• **Dataset entries**
··········

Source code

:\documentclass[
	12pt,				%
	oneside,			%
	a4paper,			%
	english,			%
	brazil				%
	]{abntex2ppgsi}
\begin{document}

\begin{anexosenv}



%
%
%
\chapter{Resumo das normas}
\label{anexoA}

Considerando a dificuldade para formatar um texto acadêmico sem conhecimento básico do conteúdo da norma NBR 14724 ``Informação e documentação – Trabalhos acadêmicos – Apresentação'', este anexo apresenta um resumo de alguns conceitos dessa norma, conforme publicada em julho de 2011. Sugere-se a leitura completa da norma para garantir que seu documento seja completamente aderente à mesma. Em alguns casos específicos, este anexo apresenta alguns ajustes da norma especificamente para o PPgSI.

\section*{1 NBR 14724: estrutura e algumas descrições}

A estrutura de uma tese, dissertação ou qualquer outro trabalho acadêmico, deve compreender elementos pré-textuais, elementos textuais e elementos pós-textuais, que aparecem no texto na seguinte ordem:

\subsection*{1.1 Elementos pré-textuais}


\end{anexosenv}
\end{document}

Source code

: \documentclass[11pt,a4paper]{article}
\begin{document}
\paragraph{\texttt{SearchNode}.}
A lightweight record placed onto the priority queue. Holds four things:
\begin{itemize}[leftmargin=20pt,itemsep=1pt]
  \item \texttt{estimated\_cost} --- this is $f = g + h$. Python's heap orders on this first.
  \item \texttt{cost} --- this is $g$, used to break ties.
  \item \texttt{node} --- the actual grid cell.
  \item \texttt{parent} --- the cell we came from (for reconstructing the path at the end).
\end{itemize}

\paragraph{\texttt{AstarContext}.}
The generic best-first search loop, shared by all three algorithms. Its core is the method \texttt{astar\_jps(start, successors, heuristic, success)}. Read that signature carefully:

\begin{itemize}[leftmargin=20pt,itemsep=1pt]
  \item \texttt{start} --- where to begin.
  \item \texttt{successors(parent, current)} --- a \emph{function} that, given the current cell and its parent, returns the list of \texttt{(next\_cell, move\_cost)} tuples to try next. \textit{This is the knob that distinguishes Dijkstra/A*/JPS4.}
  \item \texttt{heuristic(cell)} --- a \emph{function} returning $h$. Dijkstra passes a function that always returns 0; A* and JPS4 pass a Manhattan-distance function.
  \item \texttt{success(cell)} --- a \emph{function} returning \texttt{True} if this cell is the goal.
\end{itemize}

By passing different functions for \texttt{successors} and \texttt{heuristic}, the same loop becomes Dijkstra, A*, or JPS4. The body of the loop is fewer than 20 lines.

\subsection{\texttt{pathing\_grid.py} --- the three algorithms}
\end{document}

··········

• **Brief**
Reproduce exactly the lines from the one containing "where to begin." through the last line of the records above, including both, and nothing else.

• **Reply**
  \item \texttt{start} --- where to begin.
  \item \texttt{successors(parent, current)} --- a \emph{function} that, given the current cell and its parent, returns the list of \texttt{(next\_cell, move\_cost)} tuples to try next. \textit{This is the knob that distinguishes Dijkstra/A*/JPS4.}
  \item \texttt{heuristic(cell)} --- a \emph{function} returning $h$. Dijkstra passes a function that always returns 0; A* and JPS4 pass a Manhattan-distance function.
  \item \texttt{success(cell)} --- a \emph{function} returning \texttt{True} if this cell is the goal.
\end{itemize}

By passing different functions for \texttt{successors} and \texttt{heuristic}, the same loop becomes Dijkstra, A*, or JPS4. The body of the loop is fewer than 20 lines.

\subsection{\texttt{pathing\_grid.py} --- the three algorithms}
\end{document}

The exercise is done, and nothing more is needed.